PROBLEM TO WORK ON :: Tally how many lines of these entries hold the string "yourself". Return the number alone.
Top of MATERIAL SUPPLIED
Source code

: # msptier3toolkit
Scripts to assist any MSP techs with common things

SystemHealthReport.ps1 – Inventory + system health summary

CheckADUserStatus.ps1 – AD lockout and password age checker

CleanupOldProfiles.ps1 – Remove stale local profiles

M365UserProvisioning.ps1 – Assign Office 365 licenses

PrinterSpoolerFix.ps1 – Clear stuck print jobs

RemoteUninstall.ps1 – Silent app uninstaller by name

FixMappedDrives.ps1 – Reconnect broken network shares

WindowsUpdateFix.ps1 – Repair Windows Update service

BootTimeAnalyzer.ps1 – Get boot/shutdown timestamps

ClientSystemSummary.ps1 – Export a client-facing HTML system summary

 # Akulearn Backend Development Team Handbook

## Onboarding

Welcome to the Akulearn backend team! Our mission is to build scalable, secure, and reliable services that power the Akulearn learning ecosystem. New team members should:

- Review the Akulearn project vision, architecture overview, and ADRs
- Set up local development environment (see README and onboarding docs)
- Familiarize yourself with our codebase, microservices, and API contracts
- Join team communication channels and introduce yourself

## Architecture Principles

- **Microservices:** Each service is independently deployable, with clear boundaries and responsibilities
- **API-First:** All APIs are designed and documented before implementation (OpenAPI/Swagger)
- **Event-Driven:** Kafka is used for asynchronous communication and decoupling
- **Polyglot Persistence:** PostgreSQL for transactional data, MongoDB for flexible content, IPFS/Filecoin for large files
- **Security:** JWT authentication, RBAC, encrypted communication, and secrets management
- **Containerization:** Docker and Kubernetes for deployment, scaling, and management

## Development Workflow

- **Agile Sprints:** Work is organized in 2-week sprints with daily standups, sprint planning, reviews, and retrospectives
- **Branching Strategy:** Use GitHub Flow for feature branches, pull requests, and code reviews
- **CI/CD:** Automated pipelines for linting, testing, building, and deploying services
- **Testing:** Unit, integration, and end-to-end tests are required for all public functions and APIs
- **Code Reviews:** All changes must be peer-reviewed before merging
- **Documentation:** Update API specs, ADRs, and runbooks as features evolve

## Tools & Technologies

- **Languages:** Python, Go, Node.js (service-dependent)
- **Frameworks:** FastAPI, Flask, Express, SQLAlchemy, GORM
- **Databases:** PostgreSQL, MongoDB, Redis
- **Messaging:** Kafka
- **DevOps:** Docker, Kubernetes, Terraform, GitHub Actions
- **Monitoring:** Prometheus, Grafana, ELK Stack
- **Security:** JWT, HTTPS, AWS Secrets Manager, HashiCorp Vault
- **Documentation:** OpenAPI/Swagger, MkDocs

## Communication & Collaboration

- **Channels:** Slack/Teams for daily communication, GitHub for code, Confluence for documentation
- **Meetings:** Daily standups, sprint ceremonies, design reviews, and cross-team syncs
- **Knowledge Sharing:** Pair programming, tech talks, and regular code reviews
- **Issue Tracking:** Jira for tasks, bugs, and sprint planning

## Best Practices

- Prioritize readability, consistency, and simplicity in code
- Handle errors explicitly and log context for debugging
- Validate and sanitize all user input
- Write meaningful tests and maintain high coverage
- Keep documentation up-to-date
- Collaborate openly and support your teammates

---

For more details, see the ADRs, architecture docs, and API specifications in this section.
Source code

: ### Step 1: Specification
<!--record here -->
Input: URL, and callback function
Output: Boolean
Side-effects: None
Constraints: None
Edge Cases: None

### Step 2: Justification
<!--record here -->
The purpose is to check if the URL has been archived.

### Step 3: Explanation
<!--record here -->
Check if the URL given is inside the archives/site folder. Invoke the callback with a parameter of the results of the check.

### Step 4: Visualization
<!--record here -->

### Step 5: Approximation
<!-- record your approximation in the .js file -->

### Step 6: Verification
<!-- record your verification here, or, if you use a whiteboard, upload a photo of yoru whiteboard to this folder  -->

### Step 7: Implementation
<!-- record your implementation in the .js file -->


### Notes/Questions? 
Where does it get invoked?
Bottom of MATERIAL SUPPLIED
COMPLETED EXERCISE :: 2